**What is being asked:**
Leave out every line before the one containing "realization when reciprocal", and repeat the rest of the material below exactly, that line included.

**Data shown:**
————

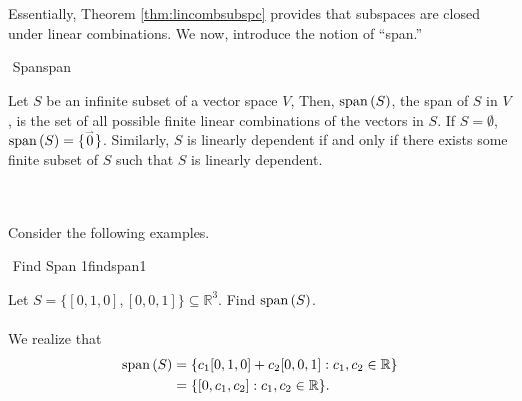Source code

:         \vphantom
        \\
        \\
        Essentially, Theorem \ref{thm:lincombsubspc} provides that subspaces are closed under linear combinations. We now, introduce the notion of ``span.''
        \begin{definition}{\Stop\,\,Span}{span}

            Let \(S\) be an infinite subset of a vector space \(V\), Then, \(\text{span\,}(S)\), the span of \(S\) in \(V\), is the set of all possible finite linear combinations of the vectors in \(S\). If \(S=\emptyset\), \(\text{span\,}(S)=\{\overset{_{\rightharpoonup}}{0}\}\). Similarly, \(S\) is linearly dependent if and only if there exists some finite subset of 
            \(S\) such that \(S\) is linearly dependent.
            
        \end{definition}
        \pagebreak
        \vphantom
        \\
        \\
        Consider the following examples.
        \begin{example}{\Difficulty\,\,Find Span 1}{findspan1}
            
            Let \(S=\{[0,1,0],[0,0,1]\}\subseteq \mathbb{R}^3\). Find \(\text{span\,}(S)\).
            \\
            \\
            We realize that
            \begin{align*}
                \text{span\,}(S)&=\{c_1[0,1,0]+c_2[0,0,1]:c_1,c_2\in\mathbb{R}\} \\
                &=\{[0,c_1,c_2]:c_1,c_2\in\mathbb{R}\}.
            \end{align*}

        \end{example}
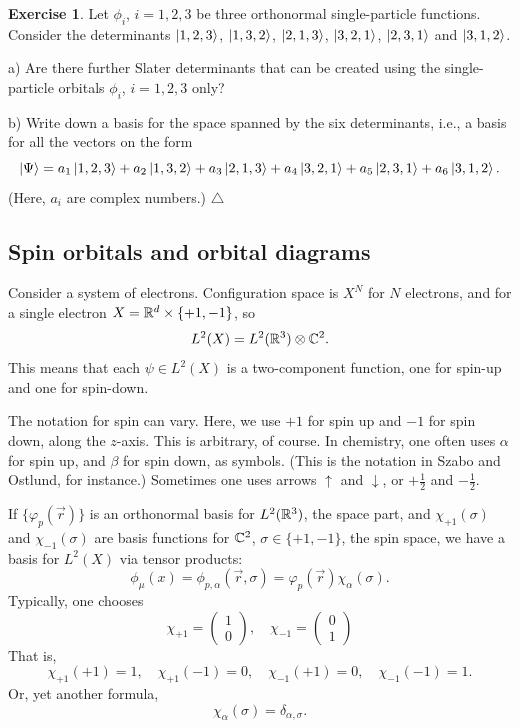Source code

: \documentclass{report}
\theoremstyle{plain}
\theoremstyle{definition}
\newtheorem{exerc}{Exercise}[chapter]
\newcommand\xqed[1]{%
  \leavevmode\unskip\penalty9999 \hbox{}\nobreak\hfill
  \quad\hbox{#1}}
\newcommand\demo{\xqed{$\triangle$}}
\newenvironment{exercise}{\bigskip\begin{exerc}}{\demo\end{exerc}\bigskip}
\begin{document}
\begin{exercise}
  Let $\phi_i$, $i=1,2,3$ be three orthonormal single-particle
  functions. 
  Consider the determinants $\ket{1,2,3}$, $\ket{1,3,2}$,
  $\ket{2,1,3}$, $\ket{3,2,1}$, $\ket{2,3,1}$ and $\ket{3,1,2}$.

  a) Are there further Slater determinants that can be created using the
  single-particle orbitals $\phi_i$, $i=1,2,3$ only?

  b) Write down a basis for the space spanned by the six determinants,
  i.e., a basis for all the vectors on the form
  \[ \ket{\Psi} = a_1\ket{1,2,3} + a_2\ket{1,3,2} + a_3\ket{2,1,3} +
  a_4\ket{3,2,1} + a_5\ket{2,3,1} + a_6\ket{3,1,2}. \]
  (Here, $a_i$ are complex numbers.)
\end{exercise}



\subsection{Spin orbitals and orbital diagrams}


Consider a system of electrons. Configuration space is $X^N$ for $N$
electrons, and for a single electron $X = \mathbb{R}^d
\times \{ +1, -1 \}$, so
\[ L^2(X) = L^2(\mathbb{R}^3) \otimes \mathbb{C}^2. \]
This means that each $\psi \in L^2(X)$ is a two-component function, one for spin-up
and one for spin-down. 

The notation for spin can vary. Here, we use $+1$ for spin up and $-1$
for spin down, along the $z$-axis. This is arbitrary, of course. In
chemistry, one often uses $\alpha$ for spin up, and $\beta$ for spin
down, as symbols. (This is the notation in Szabo and Ostlund, for
instance.) Sometimes one uses arrows $\uparrow$ and
$\downarrow$, or $+\tfrac{1}{2}$ and $-\tfrac{1}{2}$.

If $\{\varphi_p(\vec{r})\}$ is an orthonormal
basis for $L^2(\mathbb{R}^3)$, the space part, and $\chi_{+1}(\sigma)$ and
$\chi_{-1}(\sigma)$ are basis functions for $\mathbb{C}^2$, $\sigma \in
\{+1,-1\}$, the spin space,
we have a basis for $L^2(X)$ via tensor products:
\[ \phi_\mu(x) = \phi_{p,\alpha}(\vec{r},\sigma) =
\varphi_p(\vec{r})\chi_{\alpha}(\sigma). \]
Typically, one chooses
\[ \chi_{+1} = \begin{pmatrix} 1 \\ 0 \end{pmatrix}, \quad \chi_{-1}
= \begin{pmatrix} 0 \\ 1 \end{pmatrix} \]
That is,
\[ \chi_{+1}(+1) = 1, \quad \chi_{+1}(-1) = 0, \quad \chi_{-1}(+1) =
0, \quad \chi_{-1}(-1) = 1. \]
Or, yet another formula,
\[ \chi_\alpha(\sigma) = \delta_{\alpha,\sigma}.\]
\end{document}
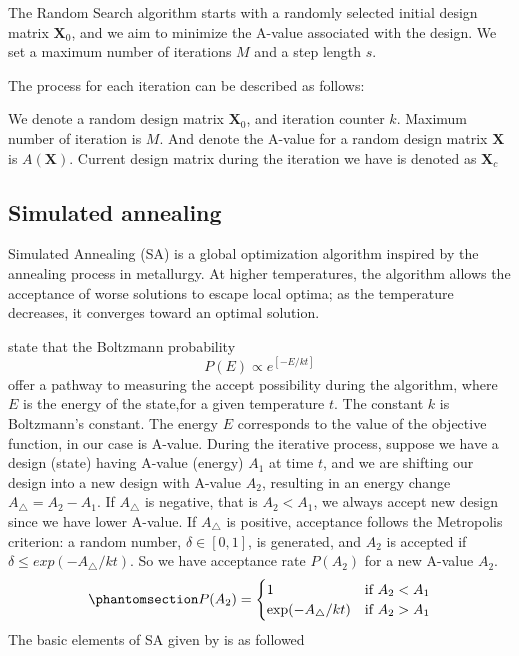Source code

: \documentclass[
  a4paper,
  oneside,
  openany,
  12pt,
  onecolumn]{book}
\theoremstyle{plain}
\theoremstyle{definition}
\theoremstyle{remark}
\begin{document}
The Random Search algorithm starts with a randomly selected initial
design matrix \(\boldsymbol{X}_0\), and we aim to minimize the A-value
associated with the design. We set a maximum number of iterations \(M\)
and a step length \(s\).

The process for each iteration can be described as follows:

We denote a random design matrix \(\boldsymbol{X}_0\), and iteration
counter \(k\). Maximum number of iteration is \(M\). And denote the
A-value for a random design matrix \(\boldsymbol{X}\) is
\(A(\boldsymbol{X})\). Current design matrix during the iteration we
have is denoted as \(\boldsymbol{X}_c\)

\subsection{Simulated annealing}\label{simulated-annealing}

Simulated Annealing (SA) is a global optimization algorithm inspired by
the annealing process in metallurgy. At higher temperatures, the
algorithm allows the acceptance of worse solutions to escape local
optima; as the temperature decreases, it converges toward an optimal
solution.

\citet{butler2013optimal} state that the Boltzmann probability \[
P(E)\propto e^{[-E/kt]}
\] offer a pathway to measuring the accept possibility during the
algorithm, where \(E\) is the energy of the state,for a given
temperature \(t\). The constant \(k\) is Boltzmann's constant. The
energy \(E\) corresponds to the value of the objective function, in our
case is A-value. During the iterative process, suppose we have a design
(state) having A-value (energy) \(A_1\) at time \(t\), and we are
shifting our design into a new design with A-value \(A_2\), resulting in
an energy change \(A_{\bigtriangleup} = A_2 - A_1\). If
\(A_{\bigtriangleup}\) is negative, that is \(A_2 < A_1\), we always
accept new design since we have lower A-value. If \(A_{\bigtriangleup}\)
is positive, acceptance follows the Metropolis criterion: a random
number, \(\delta \in [0,1]\), is generated, and \(A_2\) is accepted if
\(\delta \leq exp(-A_{\bigtriangleup}/kt)\). So we have acceptance rate
\(P(A_2)\) for a new A-value \(A_2\).
\begin{equation}\phantomsection\label{eq-prob}{
P(A_2)=
\begin{cases}
1 & \text{if } A_2<A_1 \\
\exp(-A_{\bigtriangleup}/kt) & \text{if } A_2>A_1\\
\end{cases}
}\end{equation} The basic elements of SA given by
\citet{bertsimas1993simulated} is as followed
\end{document}
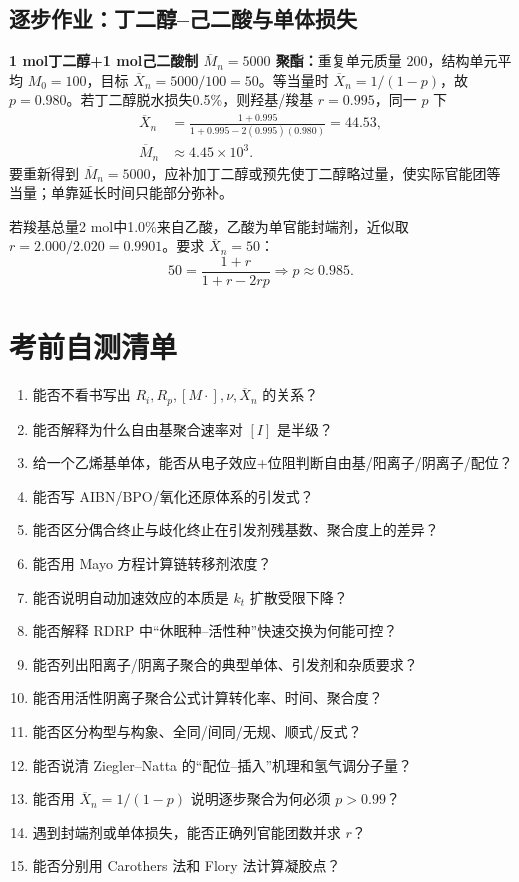 \documentclass[UTF8,a4paper,10pt,twocolumn]{ctexart}
\newcommand{\Mn}{\overline{M}_n}
\newcommand{\Xn}{\overline{X}_n}
\newcommand{\Rp}{R_p}
\newcommand{\Ri}{R_i}
\begin{document}
\subsection{逐步作业：丁二醇--己二酸与单体损失}
\begin{examplebox}
\textbf{1 mol丁二醇+1 mol己二酸制 $\Mn=5000$ 聚酯：}重复单元质量 $200$，结构单元平均 $M_0=100$，目标 $\Xn=5000/100=50$。等当量时 $\Xn=1/(1-p)$，故 $p=0.980$。若丁二醇脱水损失0.5\%，则羟基/羧基 $r=0.995$，同一 $p$ 下
\begin{align*}
\Xn&=\frac{1+0.995}{1+0.995-2(0.995)(0.980)}=44.53,\\
\Mn&\approx4.45\times10^3.
\end{align*}
要重新得到 $\Mn=5000$，应补加丁二醇或预先使丁二醇略过量，使实际官能团等当量；单靠延长时间只能部分弥补。

若羧基总量2 mol中1.0\%来自乙酸，乙酸为单官能封端剂，近似取 $r=2.000/2.020=0.9901$。要求 $\Xn=50$：
\[
50=\frac{1+r}{1+r-2rp}\Rightarrow p\approx0.985.
\]
\end{examplebox}

\section{考前自测清单}
\begin{enumerate}
  \item 能否不看书写出 $\Ri,\Rp,[M\cdot],\nu,\Xn$ 的关系？
  \item 能否解释为什么自由基聚合速率对 $[I]$ 是半级？
  \item 给一个乙烯基单体，能否从电子效应+位阻判断自由基/阳离子/阴离子/配位？
  \item 能否写 AIBN/BPO/氧化还原体系的引发式？
  \item 能否区分偶合终止与歧化终止在引发剂残基数、聚合度上的差异？
  \item 能否用 Mayo 方程计算链转移剂浓度？
  \item 能否说明自动加速效应的本质是 $k_t$ 扩散受限下降？
  \item 能否解释 RDRP 中“休眠种--活性种”快速交换为何能可控？
  \item 能否列出阳离子/阴离子聚合的典型单体、引发剂和杂质要求？
  \item 能否用活性阴离子聚合公式计算转化率、时间、聚合度？
  \item 能否区分构型与构象、全同/间同/无规、顺式/反式？
  \item 能否说清 Ziegler--Natta 的“配位--插入”机理和氢气调分子量？
  \item 能否用 $\Xn=1/(1-p)$ 说明逐步聚合为何必须 $p>0.99$？
  \item 遇到封端剂或单体损失，能否正确列官能团数并求 $r$？
  \item 能否分别用 Carothers 法和 Flory 法计算凝胶点？
\end{enumerate}
\end{document}
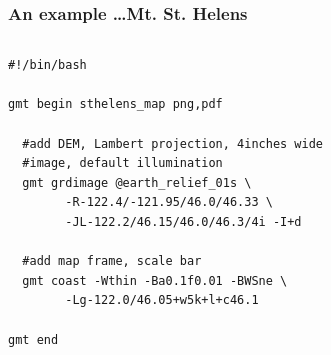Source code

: \documentclass[unknownkeysallowed]{beamer}
\begin{document}
\begin{frame}[fragile=singleslide]
\frametitle{An example \dots Mt. St. Helens}
	\begin{columns}
		\tiny{
		\begin{verbatim}
#!/bin/bash

gmt begin sthelens_map png,pdf

  #add DEM, Lambert projection, 4inches wide 
  #image, default illumination
  gmt grdimage @earth_relief_01s \
        -R-122.4/-121.95/46.0/46.33 \
        -JL-122.2/46.15/46.0/46.3/4i -I+d

  #add map frame, scale bar
  gmt coast -Wthin -Ba0.1f0.01 -BWSne \
        -Lg-122.0/46.05+w5k+l+c46.1

gmt end		
		\end{verbatim}
}
		\begin{center}
		\end{center}
	\end{columns}
\end{frame}
\end{document}
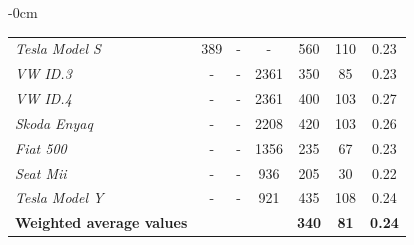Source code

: \documentclass[journal,article,submit,pdftex,moreauthors]{Definitions/mdpi}
\begin{document}
\begin{table}[H]
\begin{adjustwidth}{-\extralength}{0cm}
{\begin{tabular}{@{}lcccccc@{}}
\textit{Tesla Model S}           & 389        & -          & -          & 560                     & 110                                                                                                   & 0.23                                                                                            \\
\textit{VW ID.3}                  & -          & -          & 2361       & 350                     & 85                                                                                                    & 0.23                                                                                            \\
\textit{VW ID.4}                  & -          & -          & 2361       & 400                     & 103                                                                                                   & 0.27                                                                                            \\
\textit{Skoda Enyaq}             & -          & -          & 2208       & 420                     & 103                                                                                                   & 0.26                                                                                            \\
\textit{Fiat 500}                & -          & -          & 1356       & 235                     & 67                                                                                                    & 0.23                                                                                            \\
\textit{Seat Mii}                & -          & -          & 936        & 205                     & 30                                                                                                    & 0.22                                                                                            \\
\textit{Tesla Model Y}           & -          & -          & 921        & 435                     & 108                                                                                                   & 0.24                                                                                            \\ \midrule
\textbf{Weighted average values} &            &            &            & \textbf{340}            & \textbf{81}                                                                                           & \textbf{0.24}                                                                                   \\ \bottomrule
\end{tabular}%
}
\end{adjustwidth}
\end{table}
\end{document}
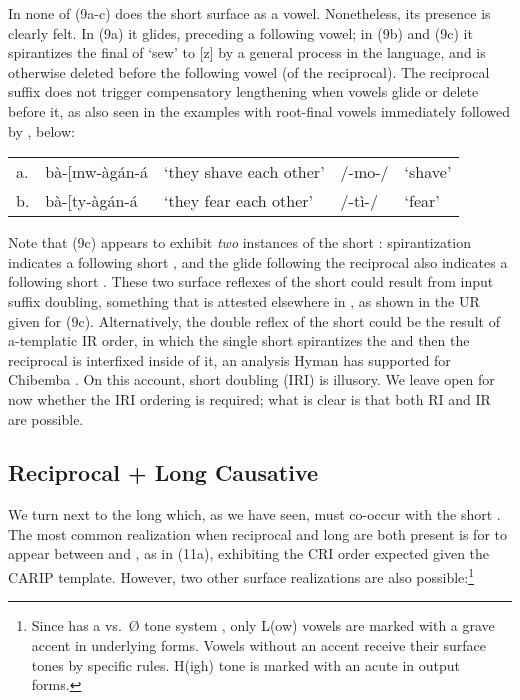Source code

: \documentclass[output=paper,
modfonts
]{LSP/langsci}
\begin{document}
\noindent In none of (9a-c) does the short   surface as a
vowel. Nonetheless, its presence is clearly felt. In (9a) it glides,
preceding a following vowel; in (9b) and (9c) it spirantizes the final
 of  `sew' to {[}z{]} by a general process in the language,
and is otherwise deleted before the following vowel (of the reciprocal).
The reciprocal suffix  does not trigger compensatory
lengthening when vowels glide or delete before it, as also seen in the
examples with root-final vowels immediately followed by ,
below:

\ea \label{ex:hyman:10}\begin{tabular}[t]{@{}lllll}
a. & bà-{[}mw-àgán-á & `they shave each other' & /-mo-/ & `shave'\\
b. & bà-{[}ty-àgán-á & `they fear each other' & /-tì-/ & `fear'
\end{tabular}
\z

\noindent Note that (9c) appears to exhibit \emph{two} instances of the short
:  spirantization indicates a following short ,
and the glide following the reciprocal also indicates a following short
. These two surface reflexes of the short  could
result from input suffix doubling, something that is attested elsewhere
in , as shown in the UR given for (9c). Alternatively, the double
reflex of the short  could be the result of a-templatic IR
order, in which the single short  spirantizes the  and then
the reciprocal is interfixed inside of it, an analysis Hyman has
supported for Chibemba . On this account, short  doubling
(IRI) is illusory. We leave open for now whether the IRI ordering is
required; what is clear is that both RI and IR are possible.

\subsection{Reciprocal + Long Causative}

We turn next to the long   which, as we have seen,
must co-occur with the short  . The most common
realization when reciprocal and long  are both present is for
 to appear between  and , as in (11a),
exhibiting the CRI order expected given the CARIP template. However, two
other surface realizations are also possible:\footnote{Since  has
  a  vs.\ Ø tone system \citep{hyman2016}, only L(ow) vowels are marked
  with a grave accent in underlying forms. Vowels without an accent
  receive their surface tones by specific rules. H(igh) tone is marked
  with an acute in output forms.}
\end{document}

————

**Answer to the exercise:**
realization when reciprocal and long  are both present is for
 to appear between  and , as in (11a),
exhibiting the CRI order expected given the CARIP template. However, two
other surface realizations are also possible:\footnote{Since  has
  a  vs.\ Ø tone system \citep{hyman2016}, only L(ow) vowels are marked
  with a grave accent in underlying forms. Vowels without an accent
  receive their surface tones by specific rules. H(igh) tone is marked
  with an acute in output forms.}
\end{document}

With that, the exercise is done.